Slytherin had said that they might need to spend the night in this small town – Baal? Badab? – to buy some more food. It was getting late, and there would be no point in heading off after dusk.
"May I take yer horses then?"
"Please do," said Slytherin before Harry could answer, and the stable boy jumped a feet in the air, startled. The Founder tossed him a coin. "Make sure they're saddled at dawn." The young man bowed low and hurried off with their horses. "Apparently, the Rising Sun is where we should spend the night," Slytherin announced as he disappeared into what had to be stables.

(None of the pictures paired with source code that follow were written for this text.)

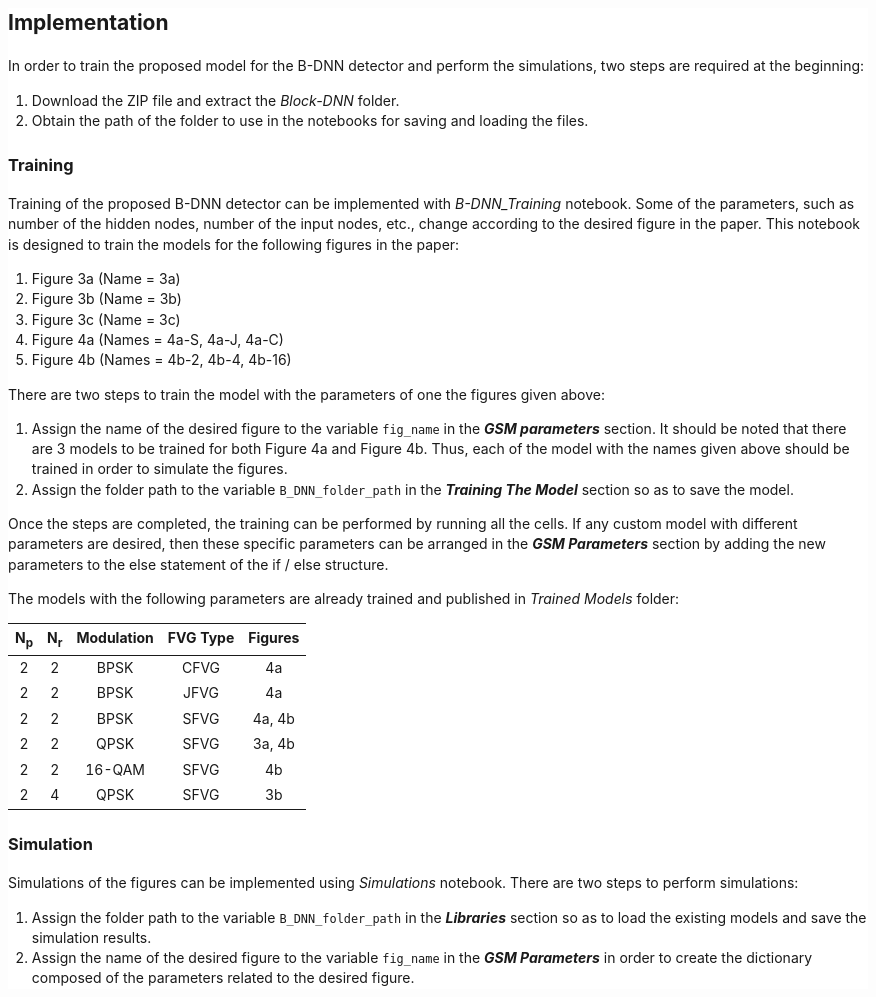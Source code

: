 ## Implementation
In order to train the proposed model for the B-DNN detector and perform the simulations, two steps are required at the beginning:
1. Download the ZIP file and extract the *Block-DNN* folder.
2. Obtain the path of the folder to use in the notebooks for saving and loading the files.

### Training
Training of the proposed B-DNN detector can be implemented with *B-DNN_Training* notebook. Some of the parameters, such as number of the hidden nodes, number of the input nodes, etc., change according to the desired figure in the paper. This notebook is designed to train the models for the following figures in the paper:
1. Figure 3a (Name = 3a)
2. Figure 3b (Name = 3b)
3. Figure 3c (Name = 3c)
4. Figure 4a (Names = 4a-S, 4a-J, 4a-C)
5. Figure 4b (Names = 4b-2, 4b-4, 4b-16)

There are two steps to train the model with the parameters of one the figures given above:
1. Assign the name of the desired figure to the variable `fig_name` in the ***GSM parameters*** section. It should be noted that there are 3 models to be trained for both Figure 4a and Figure 4b. Thus, each of the model with the names given above should be trained in order to simulate the figures.
2. Assign the folder path to the variable `B_DNN_folder_path` in the ***Training The Model*** section so as to save the model.

Once the steps are completed, the training can be performed by running all the cells. If any custom model with different parameters are desired, then these specific parameters can be arranged in the ***GSM Parameters*** section by adding the new parameters to the else statement of the if / else structure.

The models with the following parameters are already trained and published in *Trained Models* folder:

| N<sub>p</sub>|N<sub>r</sub>|Modulation|FVG Type|Figures|
|:--------------------:|:-------------------:|:-------------:|:------------:|:--------:|
|2|2|BPSK|CFVG|4a|
|2|2|BPSK|JFVG|4a|
|2|2|BPSK|SFVG|4a, 4b|
|2|2|QPSK|SFVG|3a, 4b|
|2|2|16-QAM|SFVG|4b|
|2|4|QPSK|SFVG|3b|

### Simulation
Simulations of the figures can be implemented using *Simulations* notebook. There are two steps to perform simulations:
1. Assign the folder path to the variable `B_DNN_folder_path` in the ***Libraries*** section so as to load the existing models and save the simulation results.
2. Assign the name of the desired figure to the variable `fig_name` in the ***GSM Parameters*** in order to create the dictionary composed of the parameters related to the desired figure.
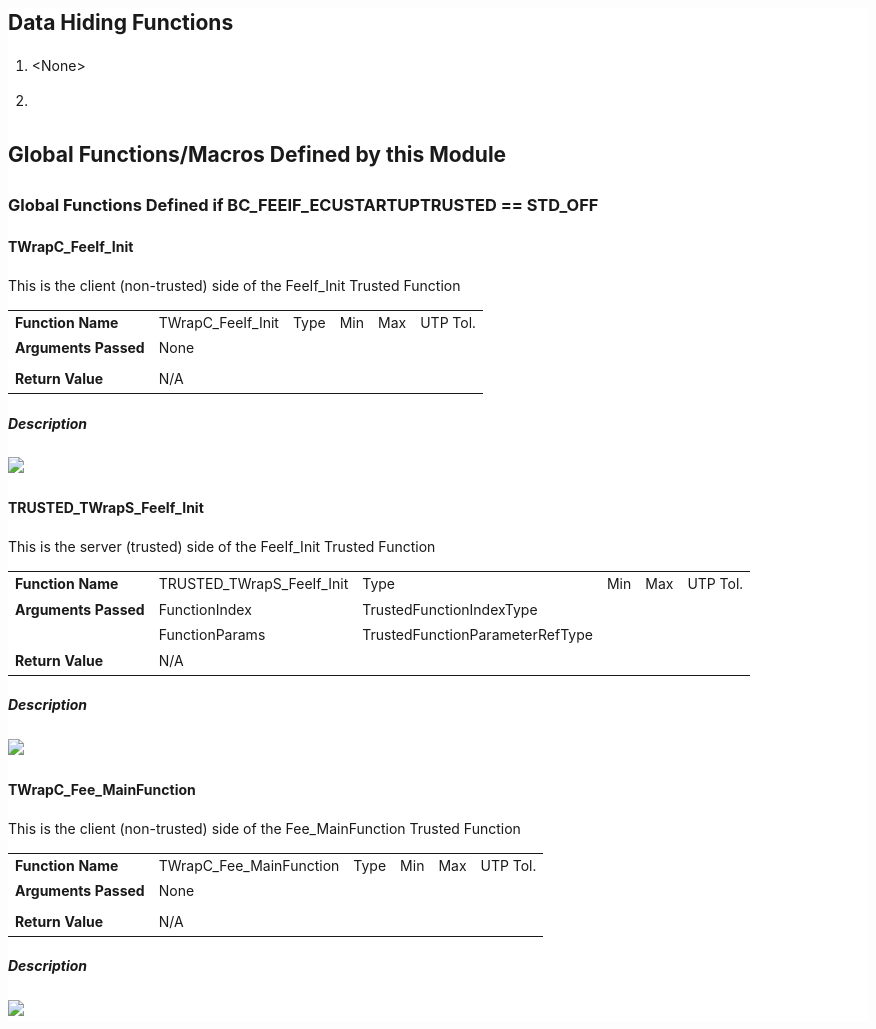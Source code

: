## Data Hiding Functions

1.  \<None\>

2.  

## Global Functions/Macros Defined by this Module

### Global Functions Defined if BC_FEEIF_ECUSTARTUPTRUSTED == STD_OFF

#### TWrapC_FeeIf_Init

This is the client (non-trusted) side of the FeeIf_Init Trusted Function

|                      |                   |      |     |     |          |
|----------------------|-------------------|------|-----|-----|----------|
| **Function Name**    | TWrapC_FeeIf_Init | Type | Min | Max | UTP Tol. |
| **Arguments Passed** | None              |      |     |     |          |
|                      |                   |      |     |     |          |
| **Return Value**     | N/A               |      |     |     |          |

##### Description

![](ElectricPowerSteering_TMS570_CHRYSLER_LWR_website/docs/NvMMgr/doc/mediax/media/image1.emf)

#### TRUSTED_TWrapS_FeeIf_Init

This is the server (trusted) side of the FeeIf_Init Trusted Function

|                      |                           |                                 |     |     |          |
|------------|------------------------|---------------------|------|------|------|
| **Function Name**    | TRUSTED_TWrapS_FeeIf_Init | Type                            | Min | Max | UTP Tol. |
| **Arguments Passed** | FunctionIndex             | TrustedFunctionIndexType        |     |     |          |
|                      | FunctionParams            | TrustedFunctionParameterRefType |     |     |          |
| **Return Value**     | N/A                       |                                 |     |     |          |

##### Description

![](ElectricPowerSteering_TMS570_CHRYSLER_LWR_website/docs/NvMMgr/doc/mediax/media/image2.emf)

#### TWrapC_Fee_MainFunction

This is the client (non-trusted) side of the Fee_MainFunction Trusted
Function

|                      |                         |      |     |     |          |
|----------------------|-------------------------|------|-----|-----|----------|
| **Function Name**    | TWrapC_Fee_MainFunction | Type | Min | Max | UTP Tol. |
| **Arguments Passed** | None                    |      |     |     |          |
|                      |                         |      |     |     |          |
| **Return Value**     | N/A                     |      |     |     |          |

##### Description

![](ElectricPowerSteering_TMS570_CHRYSLER_LWR_website/docs/NvMMgr/doc/mediax/media/image3.emf)
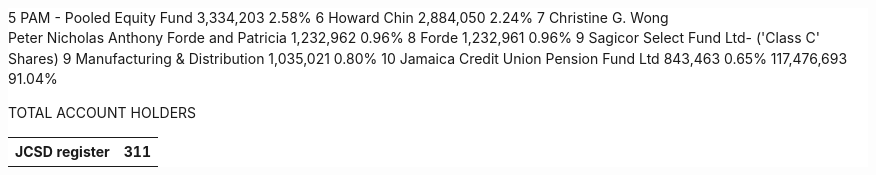   </tr>
  <tr>
    <td>5</td>
    <td>PAM - Pooled Equity Fund</td>
    <td>3,334,203</td>
    <td>2.58%</td>
  </tr>
  <tr>
    <td>6</td>
    <td>Howard Chin</td>
    <td>2,884,050</td>
    <td>2.24%</td>
  </tr>
  <tr>
    <td>7</td>
    <td>Christine G. Wong<br>Peter Nicholas Anthony Forde and Patricia</td>
    <td>1,232,962</td>
    <td>0.96%</td>
  </tr>
  <tr>
    <td>8</td>
    <td>Forde</td>
    <td>1,232,961</td>
    <td>0.96%</td>
  </tr>
  <tr>
    <td>9</td>
    <td>Sagicor Select Fund Ltd- ('Class C' Shares)</td>
    <td></td>
    <td></td>
  </tr>
  <tr>
    <td>9</td>
    <td>Manufacturing & Distribution</td>
    <td>1,035,021</td>
    <td>0.80%</td>
  </tr>
  <tr>
    <td>10</td>
    <td>Jamaica Credit Union Pension Fund Ltd</td>
    <td>843,463</td>
    <td>0.65%</td>
  </tr>
  <tr>
    <td colspan="3">117,476,693</td>
    <td>91.04%</td>
  </tr>
</table>

TOTAL ACCOUNT HOLDERS
<table>
  <tr>
    <th>JCSD register</th>
    <th>311</th>
  </tr>
</table>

Harry glanced at him. "As long as they have decent beds," he said with a wry smile.
The tavern reminded Harry of the Hog's Head in Hogsmeade. Cool and dark despite the heat outside, it had few shady wooden tables, laid hazardously on the dirt floor, and an impressive collection of barrels behind a counter that seemed to have known quite a few animated nights. Harry stepped behind Slytherin as the man walked to the counter, seemingly unaware of the curious stares the two of them were garnering from patrons already nursing pints of ale.
A cheerful woman appeared as if summoned, and Harry listened with a distracted ear while Slytherin asked for a room. Her accent was so terrible that the younger man hardly understood a word she said, but it did not take much time for her to hand the Founder a key in exchange for some money.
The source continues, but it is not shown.